[[ DATA PROVIDED open ]]

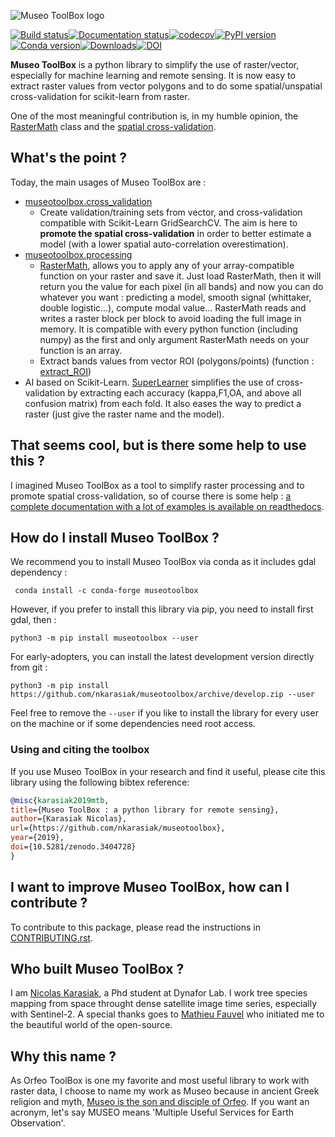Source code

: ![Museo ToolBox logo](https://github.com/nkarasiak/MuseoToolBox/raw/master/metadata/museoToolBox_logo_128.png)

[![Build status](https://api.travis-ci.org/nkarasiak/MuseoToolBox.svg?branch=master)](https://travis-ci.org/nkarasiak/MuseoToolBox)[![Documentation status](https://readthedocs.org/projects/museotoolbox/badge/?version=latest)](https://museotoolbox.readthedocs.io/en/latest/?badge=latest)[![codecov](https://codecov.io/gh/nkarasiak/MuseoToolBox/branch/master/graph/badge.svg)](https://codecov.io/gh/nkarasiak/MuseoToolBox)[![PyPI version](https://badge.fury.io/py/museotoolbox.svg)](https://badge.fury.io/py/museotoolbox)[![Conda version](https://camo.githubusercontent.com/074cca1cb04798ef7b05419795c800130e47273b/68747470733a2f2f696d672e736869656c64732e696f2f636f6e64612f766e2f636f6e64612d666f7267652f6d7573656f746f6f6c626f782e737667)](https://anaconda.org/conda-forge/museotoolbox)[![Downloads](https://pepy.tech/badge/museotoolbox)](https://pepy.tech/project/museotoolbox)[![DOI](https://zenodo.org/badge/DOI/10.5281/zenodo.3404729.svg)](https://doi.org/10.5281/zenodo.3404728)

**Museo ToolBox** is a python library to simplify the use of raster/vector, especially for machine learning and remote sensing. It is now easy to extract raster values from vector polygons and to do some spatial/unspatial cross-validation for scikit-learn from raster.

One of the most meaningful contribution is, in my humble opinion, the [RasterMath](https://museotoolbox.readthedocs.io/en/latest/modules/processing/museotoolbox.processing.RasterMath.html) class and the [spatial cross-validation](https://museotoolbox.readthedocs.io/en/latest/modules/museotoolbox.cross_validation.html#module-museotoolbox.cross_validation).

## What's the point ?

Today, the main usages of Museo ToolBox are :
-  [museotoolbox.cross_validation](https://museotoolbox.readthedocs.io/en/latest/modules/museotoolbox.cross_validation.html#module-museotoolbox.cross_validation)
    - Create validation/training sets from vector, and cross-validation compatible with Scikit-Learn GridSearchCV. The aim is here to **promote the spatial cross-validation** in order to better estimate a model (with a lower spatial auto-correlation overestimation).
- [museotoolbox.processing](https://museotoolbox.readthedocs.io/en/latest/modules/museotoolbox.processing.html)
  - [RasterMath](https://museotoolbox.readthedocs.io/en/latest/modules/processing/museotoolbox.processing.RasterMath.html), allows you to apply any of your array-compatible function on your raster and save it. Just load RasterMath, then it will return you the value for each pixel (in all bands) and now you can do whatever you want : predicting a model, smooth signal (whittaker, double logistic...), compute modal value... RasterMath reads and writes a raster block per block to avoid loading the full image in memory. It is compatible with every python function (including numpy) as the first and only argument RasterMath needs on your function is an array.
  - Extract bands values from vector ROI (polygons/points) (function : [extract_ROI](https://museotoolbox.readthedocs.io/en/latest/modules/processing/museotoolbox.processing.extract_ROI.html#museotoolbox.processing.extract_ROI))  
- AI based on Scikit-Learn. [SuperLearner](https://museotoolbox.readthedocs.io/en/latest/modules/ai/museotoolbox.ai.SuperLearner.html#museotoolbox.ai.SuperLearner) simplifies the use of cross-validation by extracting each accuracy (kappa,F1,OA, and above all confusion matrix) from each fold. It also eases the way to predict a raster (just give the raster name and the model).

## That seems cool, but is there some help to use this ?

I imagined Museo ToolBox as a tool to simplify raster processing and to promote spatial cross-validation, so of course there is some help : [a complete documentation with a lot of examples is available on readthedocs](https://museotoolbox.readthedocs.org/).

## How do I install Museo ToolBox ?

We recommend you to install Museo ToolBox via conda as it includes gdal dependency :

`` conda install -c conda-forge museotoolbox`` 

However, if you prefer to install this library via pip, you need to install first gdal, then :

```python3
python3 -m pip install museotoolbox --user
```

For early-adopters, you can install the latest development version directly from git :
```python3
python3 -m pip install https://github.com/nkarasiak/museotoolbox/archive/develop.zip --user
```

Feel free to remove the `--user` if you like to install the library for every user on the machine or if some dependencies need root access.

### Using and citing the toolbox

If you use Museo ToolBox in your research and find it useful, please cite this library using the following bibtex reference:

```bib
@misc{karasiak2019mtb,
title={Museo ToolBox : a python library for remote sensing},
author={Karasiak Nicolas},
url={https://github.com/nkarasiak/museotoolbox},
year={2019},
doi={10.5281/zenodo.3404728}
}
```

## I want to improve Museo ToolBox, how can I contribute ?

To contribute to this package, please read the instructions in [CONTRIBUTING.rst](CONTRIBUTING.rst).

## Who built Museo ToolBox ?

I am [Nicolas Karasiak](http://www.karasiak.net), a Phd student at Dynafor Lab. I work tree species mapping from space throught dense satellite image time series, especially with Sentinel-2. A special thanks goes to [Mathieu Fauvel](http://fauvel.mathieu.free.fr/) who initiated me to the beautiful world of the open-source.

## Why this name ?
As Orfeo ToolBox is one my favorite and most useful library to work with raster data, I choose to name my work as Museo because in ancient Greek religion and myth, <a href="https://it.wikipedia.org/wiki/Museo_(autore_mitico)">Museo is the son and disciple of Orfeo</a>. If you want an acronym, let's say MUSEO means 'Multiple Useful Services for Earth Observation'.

[[ DATA PROVIDED closed ]]

- [WHAT THE TASK ASKS]: Every line in the records above with "help" in it adds one to the count; give that count and nothing else.

- [SOLUTION TO THIS TASK]: 2